··· DATA SUPPLIED ···
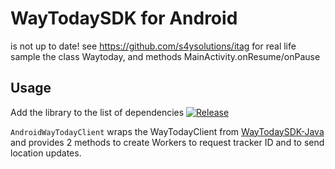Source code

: # WayTodaySDK for Android

   is not up to date!
   see https://github.com/s4ysolutions/itag for real life sample
   the class Waytoday, and methods MainActivity.onResume/onPause

## Usage

Add the library to the list of dependencies
[![Release](https://jitpack.io/v/s4ysolutions/WayTodaySDK-Android.svg)](https://jitpack.io/#s4ysolutions/WayTodaySDK-Android)

`AndroidWayTodayClient` wraps the  WayTodayClient from [WayTodaySDK-Java](https://github.com/s4ysolutions/WayTodaySDK-Java) and provides
2 methods to create Workers to request tracker ID and to send location updates.

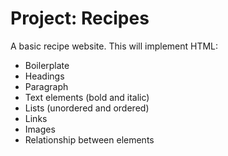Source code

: # Project: Recipes

A basic recipe website. This will implement HTML:

- Boilerplate
- Headings
- Paragraph
- Text elements (bold and italic)
- Lists (unordered and ordered)
- Links
- Images
- Relationship between elements
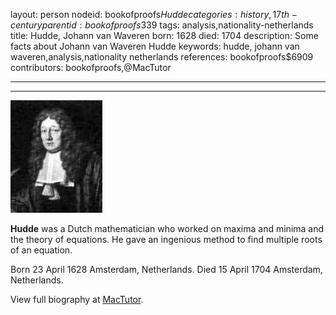 layout: person
nodeid: bookofproofs$Hudde
categories: history,17th-century
parentid: bookofproofs$339
tags: analysis,nationality-netherlands
title: Hudde, Johann van Waveren
born: 1628
died: 1704
description: Some facts about Johann van Waveren Hudde
keywords: hudde, johann van waveren,analysis,nationality netherlands
references: bookofproofs$6909
contributors: bookofproofs,@MacTutor

---


---

![Hudde.jpg](https://github.com/bookofproofs/bookofproofs.github.io/blob/main/_sources/_assets/images/portraits/Hudde.jpg?raw=true)

**Hudde** was a Dutch mathematician who worked on maxima and minima and the theory of equations. He gave an ingenious method to find multiple roots of an equation.

Born 23 April 1628 Amsterdam, Netherlands. Died 15 April 1704 Amsterdam, Netherlands.


View full biography at [MacTutor](https://mathshistory.st-andrews.ac.uk/Biographies/Hudde/).
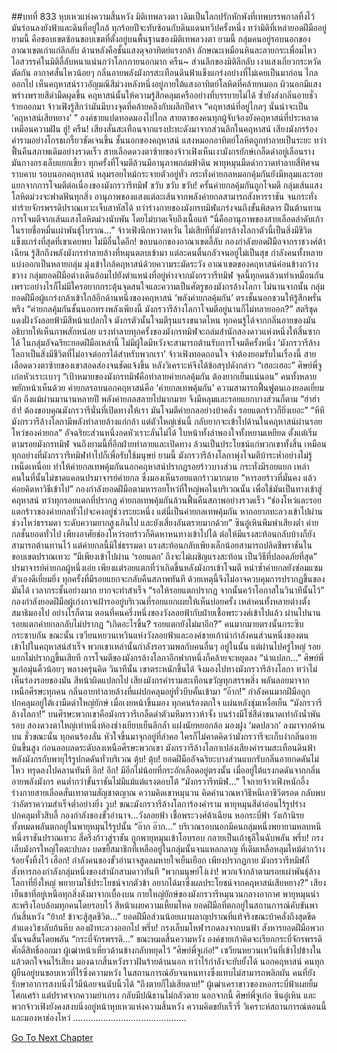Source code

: ##บทที่ 833 หุบเหวแห่งความสิ้นหวัง
มิติเทพลวงตา เดิมเป็นโลกปรักหักพังที่เทพบรรพกาลทิ้งไว้ มันร่อนลงยังฟ้าและดินที่อยู่ใกล้ ทุกร้อยปีจะทับซ้อนกับดินแดนทวีปครั้งหนึ่ง
ทว่ามิติที่เหล่ายอดฝีมืออยู่ยามนี้ คือขอบเขตซ้อนขอบเขตที่ตั้งอยู่บนพื้นฐานของมิติเทพลวงตา
ยามนี้ กลุ่มคนอยู่รอบนอกของอาณาเขตเก่าแก่ลึกลับ ด้านหลังคือชั้นแสงดุจอาทิตย์แรงกล้า ลักษณะเหมือนหินละลายกระเพื่อมไหว
ไอสวรรค์ในมิติลี้ลับหนาแน่นกว่าโลกภายนอกมาก
ครืน~
ส่วนลึกของมิติลึกลับ เงาแสงเกี่ยวกระหวัดตัดกัน อากาศสั่นไหวน้อยๆ กลิ่นอายพลังมังกรสะเทือนดินฟ้าแข็งแกร่งอย่างที่ไม่เคยเป็นมาก่อน
ไกลออกไป เห็นคฤหาสน์ราวอัญมณีสีม่วงหลังหนึ่งอยู่ภายใต้แสงอาทิตย์โลหิตที่คล้ายหมอก ผิวนอกมีแสงพร่างพรายสีดำมืดผุดขึ้น
คฤหาสน์นั้นให้ความรู้สึกคลุมเครืออย่างที่บรรยายไม่ได้ ซ้ำยังส่งกลิ่นอายชั่วร้ายออกมา
จ้าวเฟิงรู้สึกว่ามันมีบางจุดที่คล้ายคลึงกับผลึกปีศาจ
“คฤหาสน์ที่อยู่ไกลๆ นั่นน่าจะเป็น ‘คฤหาสน์เสียหยาง’ ”
องค์ชายแปดทอดมองไปไกล
สายตาของคนทุกผู้จับจ้องยังคฤหาสน์ที่ประหลาดเหมือนความฝัน
ฮู่! ครืน!
เสียงสั่นสะเทือนจากแรงปะทะดังมาจากส่วนลึกในคฤหาสน์ เสียงมังกรร้องคำรามอย่างโกรธเกรี้ยวชัดเจนขึ้น
ชั้นนอกของคฤหาสน์ แสงหมอกอาทิตย์โลหิตถูกทำลายเป็นระยะ ทว่าฟื้นคืนสภาพเดิมอย่างรวดเร็ว
สายเลือดดวงตาซ้ายของจ้าวเฟิงเห็นเงามังกรยักษ์เกล็ดดำอยู่เลือนราง มันกางกรงเล็บแยกเขี้ยว ทุกครั้งที่โจมตีล้วนมีอานุภาพถล่มฟ้าดิน พายุหมุนมืดดำกวาดทำลายสี่ทิศจนราบคาบ
รอบนอกคฤหาสน์ หลุมรอยไหม้กระจายตัวอยู่ทั่ว
กระทั่งค่ายกลหมอกคุ้มกันยังมีหลุมและรอยแยกจากการโจมตีต่อเนื่องของมังกรวารีทมิฬ
ขวับ ขวับ ขวับ!
ครั้นค่ายกลคุ้มกันถูกโจมตี กลุ่มเส้นแสงโลหิตม่วงจะฟาดฟันทุกสิ่ง
อานุภาพของแสงแต่ละเส้นจากพลังค่ายกลสามารถสังหารราชัน จนกระทั่งทำร้ายจักรพรรดิปราณเทวะเจ็บสาหัสได้
ทว่าร่างกายของมังกรทมิฬแกร่งจนถึงขั้นพิสดาร ฝืนต้านทานการโจมตีจากเส้นแสงโลหิตม่วงนับพัน โดยไม่บาดเจ็บถึงเนื้อแท้
“นี่คืออานุภาพของสายเลือดลำดับเก้าในรายชื่อหมื่นเผ่าพันธุ์โบราณ...”
จ้าวเฟิงนึกหวาดหวั่น
ไม่เสียทีที่มังกรล้างโลกาตัวนี้เป็นสิ่งมีชีวิตแข็งแกร่งที่สุดที่เขาเคยพบ ไม่มีอื่นใดอีก!
ขอบนอกของอาณาเขตลี้ลับ
กองกำลังยอดฝีมือจากราชวงศ์ต้าเฉียน รู้สึกถึงพลังมังกรทำลายล้างที่หมุนตลบเข้ามา แต่ละคนตื่นกลัวจนอยู่ไม่เป็นสุข
กำลังคนทั้งหลายแบ่งออกเป็นหลายกลุ่ม มุ่งเข้าใกล้คฤหาสน์ด้วยความระมัดระวัง
อาณาเขตของคฤหาสน์ค่อนข้างกว้างขวาง
กลุ่มยอดฝีมือต่างเดินอ้อมไปยังตำแหน่งที่อยู่ห่างจากมังกรวารีทมิฬ
จุดนี้ทุกคนล้วนทำเหมือนกัน
เพราะอย่างไรก็ไม่มีใครอยากกระตุ้นจุดสนใจและความเป็นศัตรูของมังกรล้างโลกา
ไม่นานจากนั้น
กลุ่มยอดฝีมือผู้แกร่งกล้าเข้าใกล้อีกด้านหนึ่งของคฤหาสน์ ‘พลังค่ายกลคุ้มกัน’ ตรงชั้นนอกชวนให้รู้สึกพรั่นพรึง
“ค่ายกลคุ้มกันชั้นนอกทรงพลังเพียงนี้ มังกรวารีล้างโลกาโจมตีอยู่นานก็ไม่ทลายออก?”
สตรีชุดแดงฝั่งวังลอยฟ้ามีสีหน้าแปลกใจ
มังกรตัวนั้นโจมตีรุนแรงขนาดไหน ทุกคนรู้ได้จากกลิ่นอายของมัน
อธิบายให้เห็นภาพสักหน่อย แรงทำลายทุกครั้งของมังกรทมิฬจะถล่มสำนักสองดาวแห่งหนึ่งให้สิ้นซากได้
ในกลุ่มอัจฉริยะยอดฝีมือเหล่านี้ ไม่มีผู้ใดมีหวังจะสามารถต้านรับการโจมตีครั้งหนึ่ง
‘มังกรวารีล้างโลกาเป็นสิ่งมีชีวิตที่ไม่อาจต่อกรได้สำหรับพวกเรา’
จ้าวเฟิงทอดถอนใจ จำต้องยอมรับในเรื่องนี้
สายเลือดดวงตาซ้ายของเขาสอดส่องจนชัดแจ้งขึ้น หลังวิเคราะห์จึงได้ข้อสรุปดังกล่าว
“เฮอะเฮอะ”
ศิษย์พี่จูเก๋อหัวเราะเบาๆ “เป้าหมายของมังกรทมิฬคือทำลายค่ายกลคุ้มกัน ต้องยากเย็นแน่นอน”
คนทั้งหลายพยักหน้าเห็นด้วย
ค่ายกลรอบนอกคฤหาสน์คือ ‘ค่ายกลเทพคุ้มกัน’ ความสามารถฟื้นฟูตนเองยอดเยี่ยมนัก ถึงแม้ผ่านมานานหลายปี พลังค่ายกลสลายไปมากมาย จึงมีหลุมและรอยแยกบางส่วนก็ตาม
“ฮ่าฮ่าฮ่า! ต้องขอบคุณมังกรวารีนั่นที่เปิดทางให้เรา มันโจมตีค่ายกลอย่างบ้าคลั่ง รอยแตกร้าวก็ยิ่งเยอะ”
“หึหึ มังกรวารีล้างโลกามีพลังทำลายล้างแก่กล้า แต่ตัวใหญ่เช่นนี้ กลับยากจะเข้าไปด้านในคฤหาสน์ผ่านรอยโหว่ของค่ายกล”
อัจฉริยะส่วนหนึ่งอดหัวเราะลั่นไม่ได้ ใบหน้าทั้งลำพองใจทั้งหยามเหยียด
ตั้งแต่เริ่มตามรอยมังกรทมิฬ จนถึงยามนี้ที่อีกฝ่ายทำลายและเปิดทาง ล้วนเป็นประโยชน์แก่พวกเขาทั้งสิ้น
เหมือนทุกอย่างที่มังกรวารีทมิฬทำไปก็เพื่อรับใช้มนุษย์
ยามนี้
มังกรวารีล้างโลกาพุ่งโจมตีบ้าระห่ำอย่างไม่รู้เหน็ดเหนื่อย ทำให้ค่ายกลเทพคุ้มกันนอกคฤหาสน์ปรากฏรอยร้าวบางส่วน กระทั่งมีรอยแยก
เหล่าคนในที่นั้นไม่ขาดแคลนปรมาจารย์ค่ายกล ซึ่งมองเห็นรอยแตกร้าวมากมาย
“หารอยร้าวที่มั่นคง แล้วค่อยคิดหาวิธีเข้าไป”
กองกำลังยอดฝีมือตามหารอยโหว่ที่ใหญ่พอในบริเวณนั้น เพื่อใช้มันเป็นทางเข้าสู่คฤหาสน์
ทว่าทุกรอยแตกที่ปรากฏ ค่ายกลเทพคุ้มกันล้วนฟื้นคืนสภาพอย่างรวดเร็ว
“ช่องโหว่และรอยแตกร้าวของค่ายกลทั่วไปจะคงอยู่ช่วงระยะหนึ่ง แต่นี่เป็นค่ายกลเทพคุ้มกัน หากอยากทะลวงเข้าไปผ่านช่วงโหว่ธรรมดา ระดับความยากสูงเกินไป และยังเสี่ยงอันตรายมากด้วย”
ซินอู๋เหินพึมพำเสียงต่ำ
ค่ายกลชั้นยอดทั่วไป เพียงอาศัยช่องโหว่รอยร้าวก็คิดหาหนทางเข้าไปได้ ต่อให้มีแรงสะท้อนกลับบ้างก็ยังสามารถต้านทานไว้
แต่ค่ายกลนี้มิใช่ธรรมดา แรงสะท้อนกลับเพียงเล็กน้อยสามารถปลิดชีพราชันในขอบเขตปราณเทวะ
“มีเพียงเข้าไปผ่าน ‘รอยแตก’ ถึงจะไม่เผชิญแรงสะท้อน เป็นวิธีที่ปลอดภัยที่สุด”
ปรมาจารย์ค่ายกลผู้หนึ่งเอ่ย
เพียงแต่รอยแตกที่ว่าเกิดขึ้นหลังมังกรเข้าโจมตี หนำซ้ำค่ายกลยังซ่อมแซมตัวเองดีเยี่ยมยิ่ง ทุกครั้งที่มีรอยแยกจะกลับคืนสภาพทันที
ด้วยเหตุนี้จึงไม่อาจควบคุมการปรากฏขึ้นของมันได้ เวลากระชั้นอย่างมาก ยากจะทำสำเร็จ
“รอให้รอยแตกปรากฏ จากนั้นคว้าโอกาสในวินาทีนั้นไว้”
กองกำลังยอดฝีมือผู้เก่งกาจเฝ้ารออยู่บริเวณที่รอยแยกเผยให้เห็นบ่อยครั้ง
เหล่าคนทั้งหลายต่างตั้งสมาธิมองไป
อย่างไรก็ตาม
ตอนที่คนครึ่งหนึ่งของวังลอยฟ้ากับฝ่ายเชื้อพระวงศ์เข้าไปแล้ว ผ่านไปนาน รอยแตกค่ายกลกลับไม่ปรากฏ
“เกิดอะไรขึ้น? รอยแตกยังไม่มาอีก?”
คนมากมายตรงนั้นกระซิบกระซาบกัน
ขณะนั้น เซวียนหยวนเหวินแห่งวังลอยฟ้าและองค์ชายเก้านำกำลังคนส่วนหนึ่งของตนเข้าไปในคฤหาสน์สำเร็จ
พวกเขาเหล่านั้นกำลังรอรวมพลกับคนอื่นๆ อยู่ในนั้น
แต่ผ่านไปครู่ใหญ่ รอยแยกไม่ปรากฏขึ้นเสียที การโจมตีของมังกรล้างโลกาอีกฟากหนึ่งก็คล้ายจะหยุดลง
“น่าแปลก...”
ศิษย์พี่จูเก๋อมุ่นคิ้วน้อยๆ พลางครุ่นคิด
วินาทีนั้น เขาตระหนักขึ้นได้ จึงมองไปทางมังกรวารีล้างโลกา ทว่าไม่เห็นร่องรอยของมัน สีหน้าผิดแปลกไป
เสียงมังกรคำรามสะเทือนขวัญทุกสรรพสิ่ง พลันลอยมาจากเหนือศีรษะทุกคน กลิ่นอายทำลายล้างที่แผ่ปกคลุมอยู่ทั่วบีบคั้นเข้ามา
“อ๊าก!”
กำลังคนมากฝีมือถูกปกคลุมอยู่ใต้เงามืดดำใหญ่ยักษ์ เมื่อเงยหน้าขึ้นมอง ทุกคนร้องตกใจ แผ่นหลังชุ่มเหงื่อเย็น
“มังกรวารีล้างโลกา!”
บนศีรษะพวกเขาคือมังกรวารีเกล็ดดำตัวมหึมาราวห้าจั้ง บนร่างมีโซ่สีดำขนาดเท่าถังน้ำพันรอบ สองดวงตาใหญ่เท่าหนึ่งห้องช่างเยียบเย็นลึกล้ำ แฝงนัยหยอกล้อ มองฝูง ‘มดปลวก’ ลงมาจากด้านบน
ชั่วขณะนั้น
ทุกคนร้องลั่น หัวใจขึ้นมาจุกอยู่ที่ลำคอ
ใครก็ไม่คาดคิดว่ามังกรวารีจะเก็บงำกลิ่นอายบินขึ้นสูง ก่อนลอบลดระดับลงเหนือศีรษะพวกเขา
มังกรวารีล้างโลกาเปล่งเสียงคำรามสะเทือนดินฟ้า พลังมังกรกับพายุไร้รูปกดดันทั่วบริเวณ
ตุ้บ! ตุ้บ!
ยอดฝีมืออัจฉริยะบางส่วนแบกรับกลิ่นอายกดดันไม่ไหว ทรุดลงไปคลานทันที
อึก! อึก!
มีอีกไม่น้อยที่กระอักเลือดอยู่ตรงนั้น
เมื่ออยู่ใต้แรงกดดันจากกลิ่นอายพลังมังกร คนต่ำกว่าขั้นราชันไม่มีแม้แต่แรงตอบโต้
“มังกรวารีทมิฬ...”
ใจกายจ้าวเฟิงหนักอึ้ง ร่างกายสายเลือดสั่นเทาตามสัญชาตญาณ
ความคิดเขาหมุนวน คิดคำนวณหาวิธีหนีเอาชีวิตรอด กลับพบว่าอัตราความสำเร็จต่ำอย่างยิ่ง
วูบ!
ขณะมังกรวารีล้างโลการ้องคำราม พายุหมุนสีดำอ่อนไร้รูปร่างปกคลุมทั่วสิบลี้
กองกำลังของขั้วอำนาจ...วังลอยฟ้า เชื้อพระวงศ์ต้าเฉียน หอกระบี่ฟ้า วังเก้านิรย ทั้งหมดพลันตกอยู่ในพายุหมุนไร้รูปนั้น
“อ๊าก อ๊าก...”
บริเวณรอบนอกมีคนกลุ่มหนึ่งพยายามหลบหนี หนึ่งราชันปราณเทวะ สี่ครึ่งก้าวสู่ราชัน ถูกพายุหมุนเข้าโอบรอบ กลายเป็นเถ้าธุลีในฉับพลัน
พรึ่บ!
กรงเล็บมังกรใหญ่โตตะปบลง บดขยี้สมาชิกที่เหลืออยู่ในกลุ่มนั้นจนแหลกลาญ ที่เดิมเหลือหลุมไหม้ดำกว้างร้อยจั้งทิ้งไว้
เฮือก!
กำลังคนของขั้วอำนาจสูดลมหายใจเย็นเยือก
เพียงปรากฏกาย มังกรวารีทมิฬก็สังหารกองกำลังกลุ่มหนึ่งของสำนักสามดาวทันที
“พวกมนุษย์โง่เง่า! พวกเจ้ากล้าตามรอยเผ่าพันธุ์ล้างโลกาที่ยิ่งใหญ่ พยายามใช้ประโยชน์จากตัวข้า อยากได้มาซึ่งผลประโยชน์จากคฤหาสน์เสียหยาง?”
เสียงเย็นชาที่อยู่เหนือทุกสิ่งดังมาจากเบื้องบน
กายใหญ่ยักษ์ของมังกรวารีหมุนวนกลางอากาศ พายุหมุนน่าสะพรึงโอบล้อมทุกคนโดยรอบไว้ สีหน้าเผยความเหี้ยมโหด
ยอดฝีมือที่ตกอยู่ในสถานการณ์คับขันพากันสิ้นหวัง
“ย้าก! ข้าจะสู้สุดชีวิต...”
ยอดฝีมือส่วนน้อยเผาผลาญปราณที่แท้จริงขณะบ้าคลั่งถึงสุดขีด สำแดงวิชาลับก้นหีบ ลองฝ่าทะลวงออกไป
พรึ่บ!
กรงเล็บมโหฬารกดลงจากบนฟ้า สังหารยอดฝีมือพวกนั้นจนสิ้นโดยพลัน
“กระบี่จักรพรรดิ...”
ขณะหมดสิ้นความหวัง องค์ชายเก้าคิดจะเรียกกระบี่จักรพรรดิศักดิ์สิทธิ์ออกมา ผู้เฒ่าหน้าเหี่ยวด้านข้างกลับหยุดไว้
“ศิษย์พี่จูเก๋อ!”
เซวียนหยวนเหวินที่เข้าไปข้างในแล้วตกใจจนไร้เสียง มองฉากสิ้นหวังราวฝันร้ายด้านนอก ทว่าไร้กำลังจะยับยั้งได้
นอกคฤหาสน์ คนทุกผู้ยืนอยู่บนขอบเหวที่ไร้ซึ่งความหวัง
ในสถานการณ์อับจนหนทางซึ่งแทบไม่สามารถพลิกผัน คนที่ยังรักษาอาการสงบนิ่งไว้มีน้อยจนนับนิ้วได้
“ถึงตายก็ไม่เสียดาย!”
ผู้เฒ่าเคราขาวของหอกระบี่ฟ้าเผยยิ้มโศกเศร้า แต่ปราศจากความยำเกรง กลับมีปณิธานไม่กลัวตาย
นอกจากนี้ ศิษย์พี่จูเก๋อ ซินอู๋เหิน และพวกจ้าวเฟิงยังคงสงบนิ่งอยู่หน้าหุบเหวแห่งความสิ้นหวัง ความคิดขยับเร็วรี่ วิเคราะห์สถานการณ์ตอนนี้ และมองหาช่องโหว่
.............................................


[Go To Next Chapter]( ./71.md)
···
■ WORK INSTRUCTIONS ■
Everything from the first line of the listing above through the line that contains "nodeid: bookofproofs$Hudde" is to be restated word for word, minus the pictures.

■ TASK RESPONSE ■
Source code

: # WayTodaySDK for Android

   is not up to date!
   see https://github.com/s4ysolutions/itag for real life sample
   the class Waytoday, and methods MainActivity.onResume/onPause

## Usage

Add the library to the list of dependencies
[![Release](https://jitpack.io/v/s4ysolutions/WayTodaySDK-Android.svg)](https://jitpack.io/#s4ysolutions/WayTodaySDK-Android)

`AndroidWayTodayClient` wraps the  WayTodayClient from [WayTodaySDK-Java](https://github.com/s4ysolutions/WayTodaySDK-Java) and provides
2 methods to create Workers to request tracker ID and to send location updates.

Source code

: # Project: Recipes

A basic recipe website. This will implement HTML:

- Boilerplate
- Headings
- Paragraph
- Text elements (bold and italic)
- Lists (unordered and ordered)
- Links
- Images
- Relationship between elements
 layout: person
nodeid: bookofproofs$Hudde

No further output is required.